SUPPLIED DATA
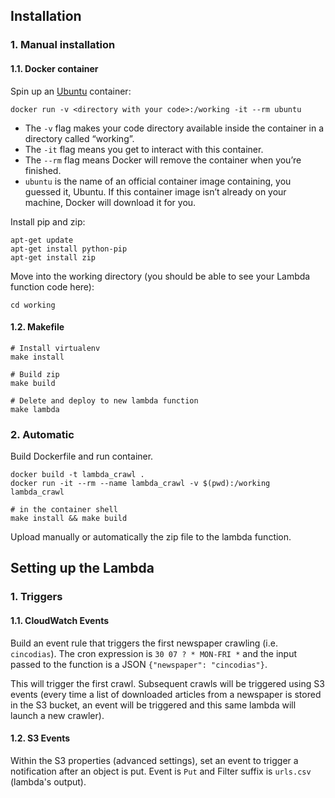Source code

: ## Installation

### 1. Manual installation
#### 1.1. Docker container

Spin up an [Ubuntu](https://hub.docker.com/_/ubuntu/) container:

```shell
docker run -v <directory with your code>:/working -it --rm ubuntu
```

* The `-v` flag makes your code directory available inside the container in a directory called “working”.
* The `-it` flag means you get to interact with this container.
* The `--rm` flag means Docker will remove the container when you’re finished.
* `ubuntu` is the name of an official container image containing, you guessed it, Ubuntu. If this container image isn’t already on your machine, Docker will download it for you.

Install pip and zip:
```shell
apt-get update
apt-get install python-pip
apt-get install zip
```
Move into the working directory (you should be able to see your Lambda function code here):
```shell
cd working
```
#### 1.2. Makefile

```shell
# Install virtualenv
make install

# Build zip
make build

# Delete and deploy to new lambda function
make lambda
```

### 2. Automatic

Build Dockerfile and run container.

```shell
docker build -t lambda_crawl .
docker run -it --rm --name lambda_crawl -v $(pwd):/working lambda_crawl

# in the container shell
make install && make build
```
Upload manually or automatically the zip file to the lambda function.

## Setting up the Lambda

### 1. Triggers
#### 1.1. CloudWatch Events

Build an event rule that triggers the first newspaper crawling (i.e. `cincodias`). The cron expression is `30 07 ? * MON-FRI *` and the input passed to the function is a JSON `{"newspaper": "cincodias"}`.

This will trigger the first crawl. Subsequent crawls will be triggered using S3 events (every time a list of downloaded articles from a newspaper is stored in the S3 bucket, an event will be triggered and this same lambda will launch a new crawler).

#### 1.2. S3 Events

Within the S3 properties (advanced settings), set an event to trigger a notification after an object is put. Event is `Put` and Filter suffix is `urls.csv` (lambda's output).
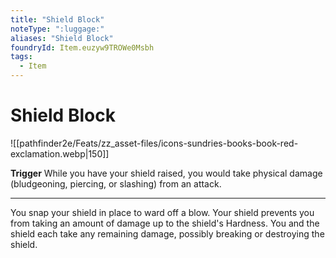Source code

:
 ```yaml
---
title: "Shield Block"
noteType: ":luggage:"
aliases: "Shield Block"
foundryId: Item.euzyw9TROWe0Msbh
tags:
  - Item
---
```


# Shield Block
![[pathfinder2e/Feats/zz_asset-files/icons-sundries-books-book-red-exclamation.webp|150]]

**Trigger** While you have your shield raised, you would take physical damage (bludgeoning, piercing, or slashing) from an attack.

* * *

You snap your shield in place to ward off a blow. Your shield prevents you from taking an amount of damage up to the shield's Hardness. You and the shield each take any remaining damage, possibly breaking or destroying the shield.
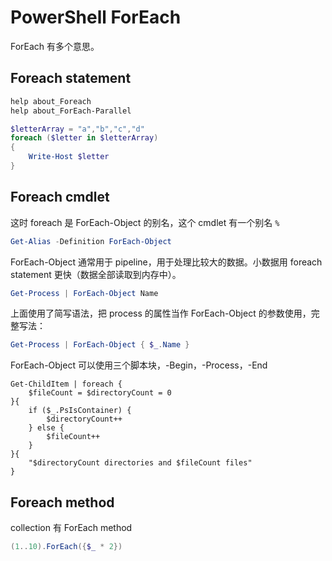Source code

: # PowerShell ForEach

ForEach 有多个意思。

## Foreach statement

```powershell
help about_Foreach
help about_ForEach-Parallel
```

```powershell
$letterArray = "a","b","c","d"
foreach ($letter in $letterArray)
{
    Write-Host $letter
}
```

## Foreach cmdlet

这时 foreach 是 ForEach-Object 的别名，这个 cmdlet 有一个别名 `%`

```powershell
Get-Alias -Definition ForEach-Object
```

ForEach-Object 通常用于 pipeline，用于处理比较大的数据。小数据用 foreach statement 更快（数据全部读取到内存中）。

```powershell
Get-Process | ForEach-Object Name
```

上面使用了简写语法，把 process 的属性当作 ForEach-Object 的参数使用，完整写法：

```powershell
Get-Process | ForEach-Object { $_.Name }
```

ForEach-Object 可以使用三个脚本块，-Begin，-Process，-End

```
Get-ChildItem | foreach {
    $fileCount = $directoryCount = 0
}{
    if ($_.PsIsContainer) {
        $directoryCount++
    } else {
        $fileCount++
    }
}{
    "$directoryCount directories and $fileCount files"
}

```

## Foreach method

collection 有 ForEach method

```powershell
(1..10).ForEach({$_ * 2})
```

EXERCISE DETAILS
Return each line of the data, keeping its wording exact and omitting pictures.

EXERCISE RESPONSE
Source code

: ## Installation

### 1. Manual installation
#### 1.1. Docker container

Spin up an [Ubuntu](https://hub.docker.com/_/ubuntu/) container:

```shell
docker run -v <directory with your code>:/working -it --rm ubuntu
```

* The `-v` flag makes your code directory available inside the container in a directory called “working”.
* The `-it` flag means you get to interact with this container.
* The `--rm` flag means Docker will remove the container when you’re finished.
* `ubuntu` is the name of an official container image containing, you guessed it, Ubuntu. If this container image isn’t already on your machine, Docker will download it for you.

Install pip and zip:
```shell
apt-get update
apt-get install python-pip
apt-get install zip
```
Move into the working directory (you should be able to see your Lambda function code here):
```shell
cd working
```
#### 1.2. Makefile

```shell
# Install virtualenv
make install

# Build zip
make build

# Delete and deploy to new lambda function
make lambda
```

### 2. Automatic

Build Dockerfile and run container.

```shell
docker build -t lambda_crawl .
docker run -it --rm --name lambda_crawl -v $(pwd):/working lambda_crawl

# in the container shell
make install && make build
```
Upload manually or automatically the zip file to the lambda function.

## Setting up the Lambda

### 1. Triggers
#### 1.1. CloudWatch Events

Build an event rule that triggers the first newspaper crawling (i.e. `cincodias`). The cron expression is `30 07 ? * MON-FRI *` and the input passed to the function is a JSON `{"newspaper": "cincodias"}`.

This will trigger the first crawl. Subsequent crawls will be triggered using S3 events (every time a list of downloaded articles from a newspaper is stored in the S3 bucket, an event will be triggered and this same lambda will launch a new crawler).

#### 1.2. S3 Events

Within the S3 properties (advanced settings), set an event to trigger a notification after an object is put. Event is `Put` and Filter suffix is `urls.csv` (lambda's output).
Source code

:
 ```yaml
---
title: "Shield Block"
noteType: ":luggage:"
aliases: "Shield Block"
foundryId: Item.euzyw9TROWe0Msbh
tags:
  - Item
---
```


# Shield Block
![[pathfinder2e/Feats/zz_asset-files/icons-sundries-books-book-red-exclamation.webp|150]]

**Trigger** While you have your shield raised, you would take physical damage (bludgeoning, piercing, or slashing) from an attack.

* * *

You snap your shield in place to ward off a blow. Your shield prevents you from taking an amount of damage up to the shield's Hardness. You and the shield each take any remaining damage, possibly breaking or destroying the shield.
Source code

: # PowerShell ForEach

ForEach 有多个意思。

## Foreach statement

```powershell
help about_Foreach
help about_ForEach-Parallel
```

```powershell
$letterArray = "a","b","c","d"
foreach ($letter in $letterArray)
{
    Write-Host $letter
}
```

## Foreach cmdlet

这时 foreach 是 ForEach-Object 的别名，这个 cmdlet 有一个别名 `%`

```powershell
Get-Alias -Definition ForEach-Object
```

ForEach-Object 通常用于 pipeline，用于处理比较大的数据。小数据用 foreach statement 更快（数据全部读取到内存中）。

```powershell
Get-Process | ForEach-Object Name
```

上面使用了简写语法，把 process 的属性当作 ForEach-Object 的参数使用，完整写法：

```powershell
Get-Process | ForEach-Object { $_.Name }
```

ForEach-Object 可以使用三个脚本块，-Begin，-Process，-End

```
Get-ChildItem | foreach {
    $fileCount = $directoryCount = 0
}{
    if ($_.PsIsContainer) {
        $directoryCount++
    } else {
        $fileCount++
    }
}{
    "$directoryCount directories and $fileCount files"
}

```

## Foreach method

collection 有 ForEach method

```powershell
(1..10).ForEach({$_ * 2})
```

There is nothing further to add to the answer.